Irish and British politician
William Nedham (c. 1740–1806) was an Irish and British politician who sat in the House of Commons between 1774 and 1790.
Nedham was the third son of Robert Nedham MP and his wife Catherine Pitt, daughter of Robert Pitt MP of Boconnoc, Cornwall. His family had long established connections in Jamaica, but he and his father never lived there.[1] He was educated at Eton College from 1756 to 1761 and was admitted at Trinity Hall, Cambridge on 31 January 1762. He was also admitted at the Inner Temple on 2 May 1758. He was awarded MA in 1766. In 1767, he succeeded his brother and had property at Howbery Park, Oxfordshire, Edwinstone, Nottinghamshire and Symonds Place, Waresley Park, Huntingdonshire.[2]

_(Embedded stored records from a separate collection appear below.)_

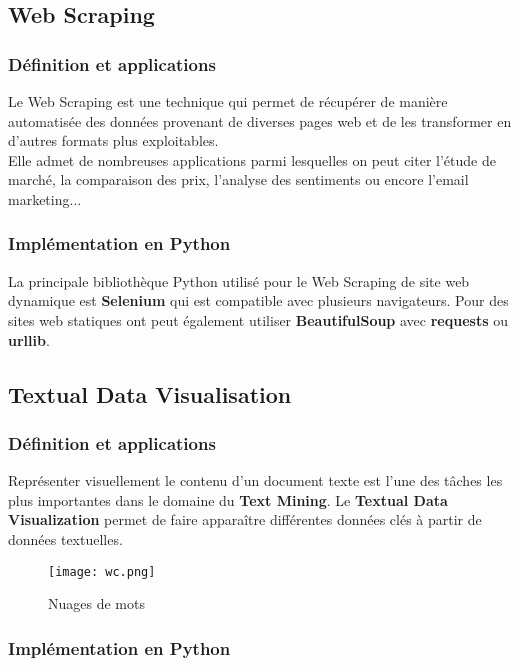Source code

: \documentclass[a4paper,french,12pt]{article}
\begin{document}
\subsection{Web Scraping}

\subsubsection{Définition et applications}

Le Web Scraping est une technique qui permet de récupérer de manière automatisée des données provenant de diverses pages web et de les transformer en d’autres formats plus exploitables.\\

Elle admet de nombreuses applications parmi lesquelles on peut citer l'étude de marché, la comparaison des prix, l'analyse des sentiments ou encore l'email marketing...

\subsubsection{Implémentation en Python}

La principale bibliothèque Python utilisé pour le Web Scraping de site web dynamique est \textbf{Selenium} qui est compatible avec plusieurs navigateurs. Pour des sites web statiques ont peut également utiliser \textbf{BeautifulSoup} avec \textbf{requests} ou \textbf{urllib}.

\subsection{Textual Data Visualisation}

\subsubsection{Définition et applications}

Représenter visuellement le contenu d'un document texte est l'une des tâches les plus importantes dans le domaine du \textbf{Text Mining}. Le \textbf{Textual Data Visualization} permet de faire apparaître différentes données clés à partir de données textuelles.

\begin{figure}[!h]
    \centering
    \texttt{[image: wc.png]}
    \caption{Nuages de mots}
\end{figure}

\subsubsection{Implémentation en Python}
\end{document}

Nedham was a member of the Parliament of Ireland for Newry from 1767 to 1776. He was returned as Member of Parliament for Winchelsea on the Nesbitt interest at a by-election on 13 August 1774, but Parliament was dissolved six weeks later. At the 1774 general election he stood at Wallingford where he was supported by Lord Abingdon, but had to withdraw after polling began.

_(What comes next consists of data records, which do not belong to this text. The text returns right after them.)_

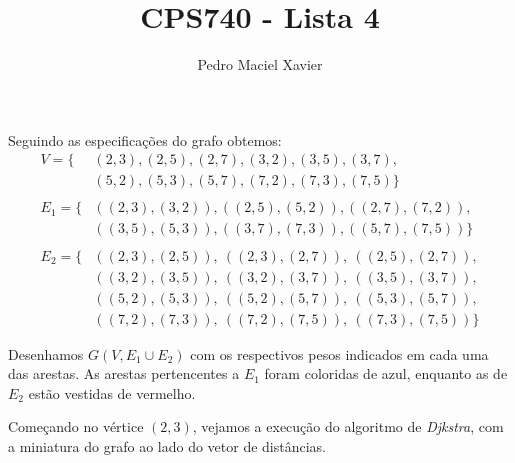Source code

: \documentclass{homework}
\title{CPS740 - Lista 4}
\author{Pedro Maciel Xavier}
\begin{document}
	
	\maketitle
	
	\quest %
	
	Seguindo as especificações do grafo obtemos:
	\begin{align*}
		V = \{&(2, 3), (2, 5), (2, 7), (3, 2), (3, 5), (3, 7),\\
		&(5, 2), (5, 3), (5, 7), (7, 2), (7, 3), (7, 5)\}\\
		~\\
		E_1 = \{&((2, 3), (3, 2)), ((2, 5), (5, 2)), ((2, 7), (7, 2)),\\
		&((3, 5), (5, 3)), ((3, 7), (7, 3)), ((5, 7), (7, 5))\}\\
		~\\
		E_2 = \{&((2, 3), (2, 5)),~ ((2, 3), (2, 7)),~ ((2, 5), (2, 7)),\\
		&((3, 2), (3, 5)),~ ((3, 2), (3, 7)),~ ((3, 5), (3, 7)),\\
		&((5, 2), (5, 3)),~ ((5, 2), (5, 7)),~ ((5, 3), (5, 7)),\\
		&((7, 2), (7, 3)),~ ((7, 2), (7, 5)),~ ((7, 3), (7, 5))\}
	\end{align*}
	
	\subsubquest Desenhamos $G(V, E_1 \cup E_2)$ com os respectivos pesos indicados em cada uma das arestas. As arestas pertencentes a $E_1$ foram coloridas de {\color{blue!50}azul}, enquanto as de $E_2$ estão vestidas de {\color{red!50}vermelho}.
	
	\begin{fig}
			
	\end{fig}

	\pagebreak
	
	\subsubquest Começando no vértice $(2, 3)$, vejamos a execução do algoritmo de \textit{Djkstra}, com a miniatura do grafo ao lado do vetor de distâncias.
	
			

	\quest %
	
\end{document}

He was High Sheriff of Oxfordshire in 1774–5. He was returned for Winchelsea again in a by-election on 3 January 1775 after Arnold Nesbitt decided to sit for Cricklade instead. In the 1780 general election Nedham was returned for Pontefract by his friend Robert Monckton-Arundell, 4th Viscount Galway. He was once again returned for Winchelsea at the 1784 general election on the Nesbitt interest. He did not stand in 1790. He appears never to have spoken in the House of Commons.[1]
Nedham died unmarried at his home in Grosvenor Square on 27 April 1806, aged 65.[2]